Among White adults, Democrats are far more likely than Republicans to express concern about getting or spreading COVID-19. For instance, nearly three-quarters of White Democrats (74%) say they are very or somewhat concerned about unknowingly spreading the coronavirus, compared with 35% of White Republicans. (Overall, larger shares of White adults than Black, Hispanic and English-speaking Asian adults identify with or lean toward the Republican Party.)

About seven-in-ten Americans have at least a fair amount of confidence in COVID-19 vaccine research and development process

Chart shows strong confidence in vaccine research and development process increases

Strong confidence in the vaccine research and development process has risen steadily over the past year. The share saying they have a great deal of confidence that the research and development process has produced safe and effective COVID-19 vaccines has increased 20 percentage points (to 39%) over the past year and is up 6 points since February.

A majority of Americans (72%) continue to say they have at least a fair amount of confidence that the research and development process has produced safe and effective COVID-19 vaccines.

As with earlier Center surveys, levels of confidence in the COVID-19 vaccine research and development process are strongly tied to vaccination status. Nearly all of those who have received at least one dose of a COVID-19 vaccine (91%) say they have at least a fair amount of confidence in the vaccine R&D process, including 52% who say they have a great deal of confidence.

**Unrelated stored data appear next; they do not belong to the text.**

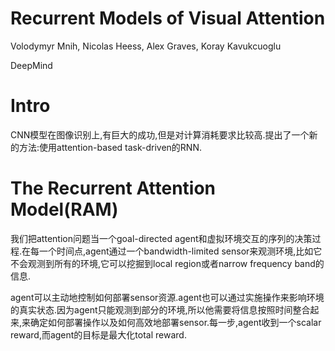 # Recurrent Models of Visual Attention

Volodymyr Mnih, Nicolas Heess, Alex Graves, Koray Kavukcuoglu

DeepMind

# Intro

CNN模型在图像识别上,有巨大的成功,但是对计算消耗要求比较高.提出了一个新的方法:使用attention-based task-driven的RNN.

# The Recurrent Attention Model(RAM)

我们把attention问题当一个goal-directed agent和虚拟环境交互的序列的决策过程.在每一个时间点,agent通过一个bandwidth-limited sensor来观测环境,比如它不会观测到所有的环境,它可以挖掘到local region或者narrow frequency band的信息.

agent可以主动地控制如何部署sensor资源.agent也可以通过实施操作来影响环境的真实状态.因为agent只能观测到部分的环境,所以他需要将信息按照时间整合起来,来确定如何部署操作以及如何高效地部署sensor.每一步,agent收到一个scalar reward,而agent的目标是最大化total reward.

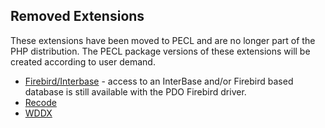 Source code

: Removed Extensions
------------------

These extensions have been moved to PECL and are no longer part of the
PHP distribution. The PECL package versions of these extensions will be
created according to user demand.

-   <span class="simpara">
    <a href="/book/ibase.html" class="link">Firebird/Interbase</a> -
    access to an InterBase and/or Firebird based database is still
    available with the PDO Firebird driver. </span>
-   <span class="simpara">
    <a href="/book/recode.html" class="link">Recode</a> </span>
-   <span class="simpara">
    <a href="/book/wddx.html" class="link">WDDX</a> </span>
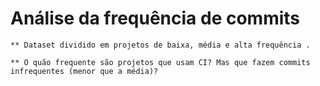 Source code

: # Análise da frequência de commits

    ** Dataset dividido em projetos de baixa, média e alta frequência .

    ** O quão frequente são projetos que usam CI? Mas que fazem commits infrequentes (menor que a média)?
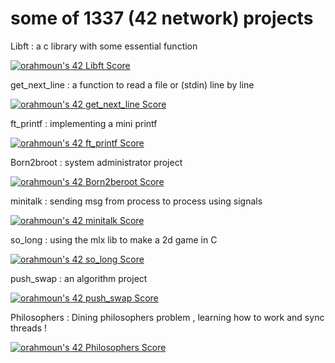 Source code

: # some of 1337 (42 network) projects

Libft : a c library with some essential function

[![orahmoun's 42 Libft Score](https://badge42.vercel.app/api/v2/cl6xjvj5w00060gmp1rsvgeyn/project/2405719)](https://github.com/JaeSeoKim/badge42)

get_next_line : a function to read a file or (stdin) line by line

[![orahmoun's 42 get_next_line Score](https://badge42.vercel.app/api/v2/cl6xjvj5w00060gmp1rsvgeyn/project/2413134)](https://github.com/JaeSeoKim/badge42)

ft_printf : implementing a mini printf

[![orahmoun's 42 ft_printf Score](https://badge42.vercel.app/api/v2/cl6xjvj5w00060gmp1rsvgeyn/project/2423804)](https://github.com/JaeSeoKim/badge42)

Born2broot : system administrator project

[![orahmoun's 42 Born2beroot Score](https://badge42.vercel.app/api/v2/cl6xjvj5w00060gmp1rsvgeyn/project/2430854)](https://github.com/JaeSeoKim/badge42)

minitalk : sending msg from process to process using signals

[![orahmoun's 42 minitalk Score](https://badge42.vercel.app/api/v2/cl6xjvj5w00060gmp1rsvgeyn/project/2438201)](https://github.com/JaeSeoKim/badge42)

so_long : using the mlx lib to make a 2d game in C

[![orahmoun's 42 so_long Score](https://badge42.vercel.app/api/v2/cl6xjvj5w00060gmp1rsvgeyn/project/2447493)](https://github.com/JaeSeoKim/badge42)

push_swap : an algorithm project 

[![orahmoun's 42 push_swap Score](https://badge42.vercel.app/api/v2/cl6xjvj5w00060gmp1rsvgeyn/project/2450981)](https://github.com/JaeSeoKim/badge42)

Philosophers : Dining philosophers problem , learning how to work and sync threads !

[![orahmoun's 42 Philosophers Score](https://badge42.vercel.app/api/v2/cl6xjvj5w00060gmp1rsvgeyn/project/2456899)](https://github.com/JaeSeoKim/badge42)
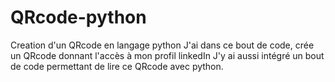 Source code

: # QRcode-python
Creation d'un QRcode en langage python
J'ai dans ce bout de code, crée un QRcode donnant l'accès à mon profil linkedIn
J'y ai aussi intégré un bout de code permettant de lire ce QRcode avec python.
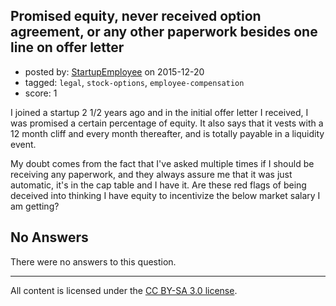 ## Promised equity, never received option agreement, or any other paperwork besides one line on offer letter

- posted by: [StartupEmployee](https://stackexchange.com/users/7501142/startupemployee) on 2015-12-20
- tagged: `legal`, `stock-options`, `employee-compensation`
- score: 1

I joined a startup 2 1/2 years ago and in the initial offer letter I received, I was promised a certain percentage of equity. It also says that it vests with a 12 month cliff and every month thereafter, and is totally payable in a liquidity event.

My doubt comes from the fact that I've asked multiple times if I should be receiving any paperwork, and they always assure me that it was just automatic, it's in the cap table and I have it. Are these red flags of being deceived into thinking I have equity to incentivize the below market salary I am getting?

## No Answers

There were no answers to this question.


---

All content is licensed under the [CC BY-SA 3.0 license](https://creativecommons.org/licenses/by-sa/3.0/).

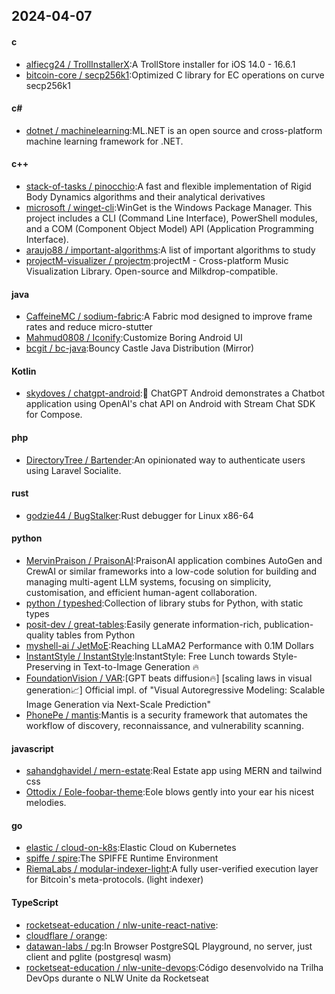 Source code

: ## 2024-04-07
#### c
* [alfiecg24 / TrollInstallerX](https://github.com/alfiecg24/TrollInstallerX):A TrollStore installer for iOS 14.0 - 16.6.1
* [bitcoin-core / secp256k1](https://github.com/bitcoin-core/secp256k1):Optimized C library for EC operations on curve secp256k1
#### c#
* [dotnet / machinelearning](https://github.com/dotnet/machinelearning):ML.NET is an open source and cross-platform machine learning framework for .NET.
#### c++
* [stack-of-tasks / pinocchio](https://github.com/stack-of-tasks/pinocchio):A fast and flexible implementation of Rigid Body Dynamics algorithms and their analytical derivatives
* [microsoft / winget-cli](https://github.com/microsoft/winget-cli):WinGet is the Windows Package Manager. This project includes a CLI (Command Line Interface), PowerShell modules, and a COM (Component Object Model) API (Application Programming Interface).
* [araujo88 / important-algorithms](https://github.com/araujo88/important-algorithms):A list of important algorithms to study
* [projectM-visualizer / projectm](https://github.com/projectM-visualizer/projectm):projectM - Cross-platform Music Visualization Library. Open-source and Milkdrop-compatible.
#### java
* [CaffeineMC / sodium-fabric](https://github.com/CaffeineMC/sodium-fabric):A Fabric mod designed to improve frame rates and reduce micro-stutter
* [Mahmud0808 / Iconify](https://github.com/Mahmud0808/Iconify):Customize Boring Android UI
* [bcgit / bc-java](https://github.com/bcgit/bc-java):Bouncy Castle Java Distribution (Mirror)
#### Kotlin
* [skydoves / chatgpt-android](https://github.com/skydoves/chatgpt-android):📲 ChatGPT Android demonstrates a Chatbot application using OpenAI's chat API on Android with Stream Chat SDK for Compose.
#### php
* [DirectoryTree / Bartender](https://github.com/DirectoryTree/Bartender):An opinionated way to authenticate users using Laravel Socialite.
#### rust
* [godzie44 / BugStalker](https://github.com/godzie44/BugStalker):Rust debugger for Linux x86-64
#### python
* [MervinPraison / PraisonAI](https://github.com/MervinPraison/PraisonAI):PraisonAI application combines AutoGen and CrewAI or similar frameworks into a low-code solution for building and managing multi-agent LLM systems, focusing on simplicity, customisation, and efficient human-agent collaboration.
* [python / typeshed](https://github.com/python/typeshed):Collection of library stubs for Python, with static types
* [posit-dev / great-tables](https://github.com/posit-dev/great-tables):Easily generate information-rich, publication-quality tables from Python
* [myshell-ai / JetMoE](https://github.com/myshell-ai/JetMoE):Reaching LLaMA2 Performance with 0.1M Dollars
* [InstantStyle / InstantStyle](https://github.com/InstantStyle/InstantStyle):InstantStyle: Free Lunch towards Style-Preserving in Text-to-Image Generation 🔥
* [FoundationVision / VAR](https://github.com/FoundationVision/VAR):[GPT beats diffusion🔥] [scaling laws in visual generation📈] Official impl. of "Visual Autoregressive Modeling: Scalable Image Generation via Next-Scale Prediction"
* [PhonePe / mantis](https://github.com/PhonePe/mantis):Mantis is a security framework that automates the workflow of discovery, reconnaissance, and vulnerability scanning.
#### javascript
* [sahandghavidel / mern-estate](https://github.com/sahandghavidel/mern-estate):Real Estate app using MERN and tailwind css
* [Ottodix / Eole-foobar-theme](https://github.com/Ottodix/Eole-foobar-theme):Eole blows gently into your ear his nicest melodies.
#### go
* [elastic / cloud-on-k8s](https://github.com/elastic/cloud-on-k8s):Elastic Cloud on Kubernetes
* [spiffe / spire](https://github.com/spiffe/spire):The SPIFFE Runtime Environment
* [RiemaLabs / modular-indexer-light](https://github.com/RiemaLabs/modular-indexer-light):A fully user-verified execution layer for Bitcoin's meta-protocols. (light indexer)
#### TypeScript
* [rocketseat-education / nlw-unite-react-native](https://github.com/rocketseat-education/nlw-unite-react-native):
* [cloudflare / orange](https://github.com/cloudflare/orange):
* [datawan-labs / pg](https://github.com/datawan-labs/pg):In Browser PostgreSQL Playground, no server, just client and pglite (postgresql wasm)
* [rocketseat-education / nlw-unite-devops](https://github.com/rocketseat-education/nlw-unite-devops):Código desenvolvido na Trilha DevOps durante o NLW Unite da Rocketseat
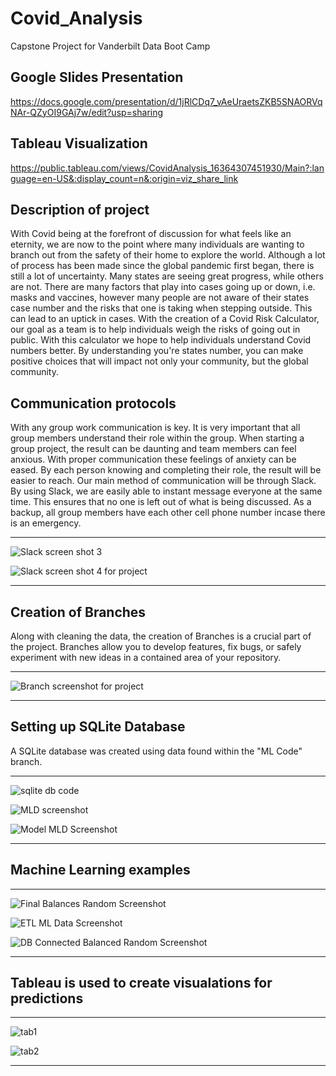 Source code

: # Covid_Analysis
Capstone Project for Vanderbilt Data Boot Camp

## Google Slides Presentation
https://docs.google.com/presentation/d/1jRlCDq7_vAeUraetsZKB5SNAORVqNAr-QZyOI9GAj7w/edit?usp=sharing

## Tableau Visualization
https://public.tableau.com/views/CovidAnalysis_16364307451930/Main?:language=en-US&:display_count=n&:origin=viz_share_link

## Description of project 
With Covid being at the forefront of discussion for what feels like an eternity, we are now to the point where many individuals are wanting to branch out from the safety of their home to explore the world. Although a lot of process has been made since the global pandemic first began, there is still a lot of uncertainty. Many states are seeing great progress, while others are not. There are many factors that play into cases going up or down, i.e. masks and vaccines, however many people are not aware of their states case number and the risks that one is taking when stepping outside. This can lead to an uptick in cases. With the creation of a Covid Risk Calculator, our goal as a team is to help individuals weigh the risks of going out in public. With this calculator we hope to help individuals understand Covid numbers better. By understanding you're states number, you can make positive choices that will impact not only your community, but the global community.

## Communication protocols
With any group work communication is key. It is very important that all group members understand their role within the group. When starting a group project, the result can be daunting and team members can feel anxious. With proper communication these feelings of anxiety can be eased. By each person knowing and completing their role, the result will be easier to reach. Our main method of communication will be through Slack. By using Slack, we are easily able to instant message everyone at the same time. This ensures that no one is left out of what is being discussed. As a backup, all group members have each other cell phone number incase there is an emergency.


-------

![Slack screen shot 3](https://user-images.githubusercontent.com/85597990/138601537-35126917-5a92-428e-8071-7f877823094b.png) 

![Slack screen shot 4 for project](https://user-images.githubusercontent.com/85597990/138602904-db29afa6-0477-4d1c-8b28-8562fbb7b501.png)

-------

## Creation of Branches
Along with cleaning the data, the creation of Branches is a crucial part of the project. Branches allow you to develop features, fix bugs, or safely experiment with new ideas in a contained area of your repository. 
 
------

![Branch screenshot for project](https://user-images.githubusercontent.com/85597990/138602757-29ceb45b-4620-4719-a781-044b7c8e2f46.png)

------

## Setting up SQLite Database
A SQLite database was created using data found within the "ML Code" branch.

-----

![sqlite db code ](https://user-images.githubusercontent.com/85597990/140667901-bdb439d1-b933-4916-a996-7ca8164bdc03.png)

![MLD screenshot](https://user-images.githubusercontent.com/85597990/140667972-19b8fe65-d9e5-437f-8866-f8aa80eaa6d0.png)

![Model MLD Screenshot](https://user-images.githubusercontent.com/85597990/140667980-ac84b80f-1ace-48ff-94aa-587cbde274a2.png)

------

## Machine Learning examples

-------

![Final Balances Random Screenshot](https://user-images.githubusercontent.com/85597990/140670592-8b30f09e-7528-44bb-8ce5-8e4099550603.png)

![ETL ML Data Screenshot](https://user-images.githubusercontent.com/85597990/140670673-8d7574b6-b307-4a1f-b76b-2fcf6e1063e1.png)

![DB Connected Balanced Random Screenshot](https://user-images.githubusercontent.com/85597990/140670778-41b53633-0316-4a5b-8513-fa3defd1544e.png)

-------

## Tableau is used to create visualations for predictions

--------

![tab1](https://user-images.githubusercontent.com/85597990/142262097-08f3f5d9-5ede-4906-9083-971f6337bb3b.png)

![tab2](https://user-images.githubusercontent.com/85597990/142262129-fecd4ec1-124b-41da-acbc-c088c076af37.png)


-------
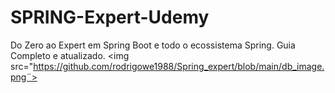 # SPRING-Expert-Udemy
Do Zero ao Expert em Spring Boot e todo o ecossistema Spring. Guia Completo e atualizado.
<img src="https://github.com/rodrigowe1988/Spring_expert/blob/main/db_image.png¨>
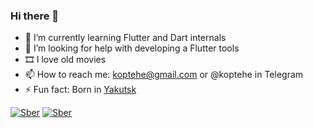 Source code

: ### Hi there 👋

<!--
**DmitriiProshutinskii/DmitriiProshutinskii** is a ✨ _special_ ✨ repository because its `README.md` (this file) appears on your GitHub profile.

Here are some ideas to get you started:
- 🔭 I’m currently working on 
- 💬 Ask me about ...
-->

- 🌱 I’m currently learning Flutter and Dart internals
- 🤔 I’m looking for help with developing a Flutter tools
- 🎞️ I love old movies
- 📫 How to reach me: koptehe@gmail.com or @koptehe in Telegram
- ⚡ Fun fact: Born in [Yakutsk](https://goo.gl/maps/EAvJ1nE3bbVoo4xw5)

[![Sber](https://github-readme-stats.vercel.app/api/pin/?username=DmitriiProshutinskii&repo=SignTheDocument)]([https://github.com/DmitriiProshutinskii/SignTheDocument]) 
[![Sber](https://github-readme-stats.vercel.app/api/pin/?username=DmitriiProshutinskii&repo=SignTheDocument)]([https://github.com/DmitriiProshutinskii/SignTheDocument]) 

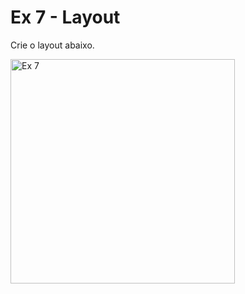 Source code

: # Ex 7 - Layout 

Crie o layout abaixo.

<img width="359" alt="Ex  7" src="https://user-images.githubusercontent.com/90939371/146922776-06dd39cd-0d98-4c40-84a7-9c54e62a0cd5.PNG">
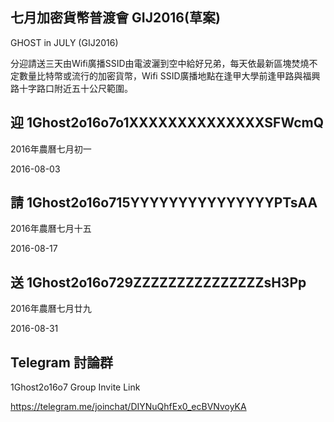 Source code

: ## 七月加密貨幣普渡會 GIJ2016(草案)

GHOST in JULY (GIJ2016)

分迎請送三天由Wifi廣播SSID由電波灑到空中給好兄弟，每天依最新區塊焚燒不定數量比特幣或流行的加密貨幣，Wifi SSID廣播地點在逢甲大學前逢甲路與福興路十字路口附近五十公尺範圍。

## 迎 1Ghost2o16o7o1XXXXXXXXXXXXXXSFWcmQ

2016年農曆七月初一

2016-08-03

## 請 1Ghost2o16o715YYYYYYYYYYYYYYYPTsAA

2016年農曆七月十五

2016-08-17

## 送 1Ghost2o16o729ZZZZZZZZZZZZZZZsH3Pp

2016年農曆七月廿九

2016-08-31

## Telegram 討論群

1Ghost2o16o7 Group Invite Link

https://telegram.me/joinchat/DIYNuQhfEx0_ecBVNvoyKA
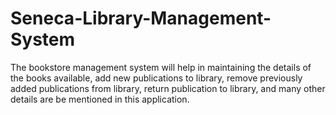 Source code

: # Seneca-Library-Management-System

The bookstore management system will help in maintaining the details of the books available,
add new publications to library, remove previously added publications from library, return publication to library, and many other details are be mentioned in this application.
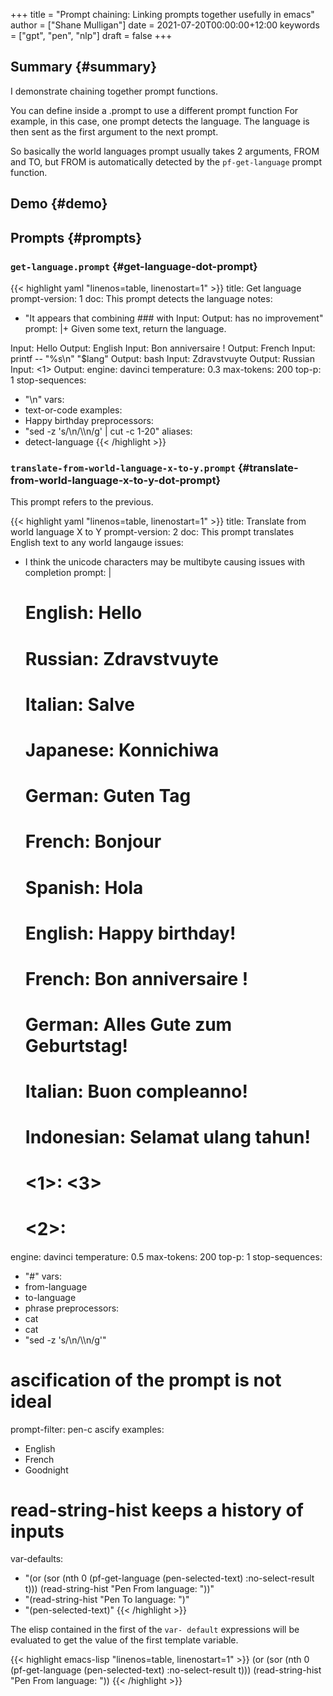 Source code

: +++
title = "Prompt chaining: Linking prompts together usefully in emacs"
author = ["Shane Mulligan"]
date = 2021-07-20T00:00:00+12:00
keywords = ["gpt", "pen", "nlp"]
draft = false
+++

## Summary {#summary}

I demonstrate chaining together prompt functions.

You can define inside a .prompt to use a different prompt function
For example, in this case, one prompt detects the language.
The language is then sent as the first argument to the next prompt.

So basically the world languages prompt
usually takes 2 arguments, FROM and TO, but
FROM is automatically detected by the `pf-get-language` prompt function.


## Demo {#demo}

<!-- Play on asciinema.com -->
<!-- <a title="asciinema recording" href="https://asciinema.org/a/mmu0m0xlTtJVQaEJAnPWVhjTj" target="_blank"><img alt="asciinema recording" src="https://asciinema.org/a/mmu0m0xlTtJVQaEJAnPWVhjTj.svg" /></a> -->
<!-- Play on the blog -->
<script src="https://asciinema.org/a/mmu0m0xlTtJVQaEJAnPWVhjTj.js" id="asciicast-mmu0m0xlTtJVQaEJAnPWVhjTj" async></script>


## Prompts {#prompts}


### `get-language.prompt` {#get-language-dot-prompt}

{{< highlight yaml "linenos=table, linenostart=1" >}}
title: Get language
prompt-version: 1
doc: This prompt detects the language
notes:
- "It appears that combining ### with Input: Output: has no improvement"
prompt: |+
Given some text, return the language.

Input: Hello
Output: English
Input: Bon anniversaire !
Output: French
Input: printf -- "%s\n" "$lang"
Output: bash
Input: Zdravstvuyte
Output: Russian
Input: <1>
Output:
engine: davinci
temperature: 0.3
max-tokens: 200
top-p: 1
stop-sequences:
- "\n"
vars:
- text-or-code
examples:
- Happy birthday
preprocessors:
- "sed -z 's/\\n/\\\\n/g' | cut -c 1-20"
aliases:
- detect-language
{{< /highlight >}}


### `translate-from-world-language-x-to-y.prompt` {#translate-from-world-language-x-to-y-dot-prompt}

This prompt refers to the previous.

{{< highlight yaml "linenos=table, linenostart=1" >}}
title: Translate from world language X to Y
prompt-version: 2
doc: This prompt translates English text to any world langauge
issues:
- I think the unicode characters may be multibyte causing issues with completion
prompt: |
  ###
  # English: Hello
  # Russian: Zdravstvuyte
  # Italian: Salve
  # Japanese: Konnichiwa
  # German: Guten Tag
  # French: Bonjour
  # Spanish: Hola
  ###
  # English: Happy birthday!
  # French: Bon anniversaire !
  # German: Alles Gute zum Geburtstag!
  # Italian: Buon compleanno!
  # Indonesian: Selamat ulang tahun!
  ###
  # <1>: <3>
  # <2>:
engine: davinci
temperature: 0.5
max-tokens: 200
top-p: 1
stop-sequences:
- "#"
vars:
- from-language
- to-language
- phrase
preprocessors:
- cat
- cat
- "sed -z 's/\\n/\\\\n/g'"
# ascification of the prompt is not ideal
prompt-filter: pen-c ascify
examples:
- English
- French
- Goodnight
# read-string-hist keeps a history of inputs
var-defaults:
- "(or (sor (nth 0 (pf-get-language (pen-selected-text) :no-select-result t))) (read-string-hist \"Pen From language: \"))"
- "(read-string-hist \"Pen To language: \")"
- "(pen-selected-text)"
{{< /highlight >}}

The elisp contained in the first of the `var-
default` expressions will be evaluated to get
the value of the first template variable.

{{< highlight emacs-lisp "linenos=table, linenostart=1" >}}
(or (sor (nth 0 (pf-get-language (pen-selected-text) :no-select-result t))) (read-string-hist "Pen From language: "))
{{< /highlight >}}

Chart shows vaccinated adults highly confident in COVID-19 vaccine R&D process

By contrast, only 21% of those who are not vaccinated say they have at least a fair amount of confidence in the vaccine R&D process (including just 3% who have a great deal of confidence).

A larger majority of Democrats than Republicans say they have at least a fair amount of confidence in the vaccine research and development process (86% vs. 55%). Among Democrats, 54% express a great deal of confidence (just 22% of Republicans say the same).

Americans who are vaccinated and not vaccinated see COVID-19 vaccines in starkly different lights

The development of COVID-19 vaccines and their uptake among the U.S. public are the center of the public health strategy to combat the coronavirus outbreak.

Chart shows positive sentiment toward vaccines – as well as some concerns – resonate with majorities of U.S. adults

When asked how well various statements about coronavirus vaccines describe them, the public expresses a mix of positive and negative sentiments. Overall, 73% of adults say that the statement “vaccines are the best way to protect Americans from COVID-19” describes their own views very or somewhat well; 27% say it describes their views not too or not at all well. A majority (60%) also say the statement “people who choose not to get a COVID-19 vaccine are hurting the country” describes their views at least somewhat well.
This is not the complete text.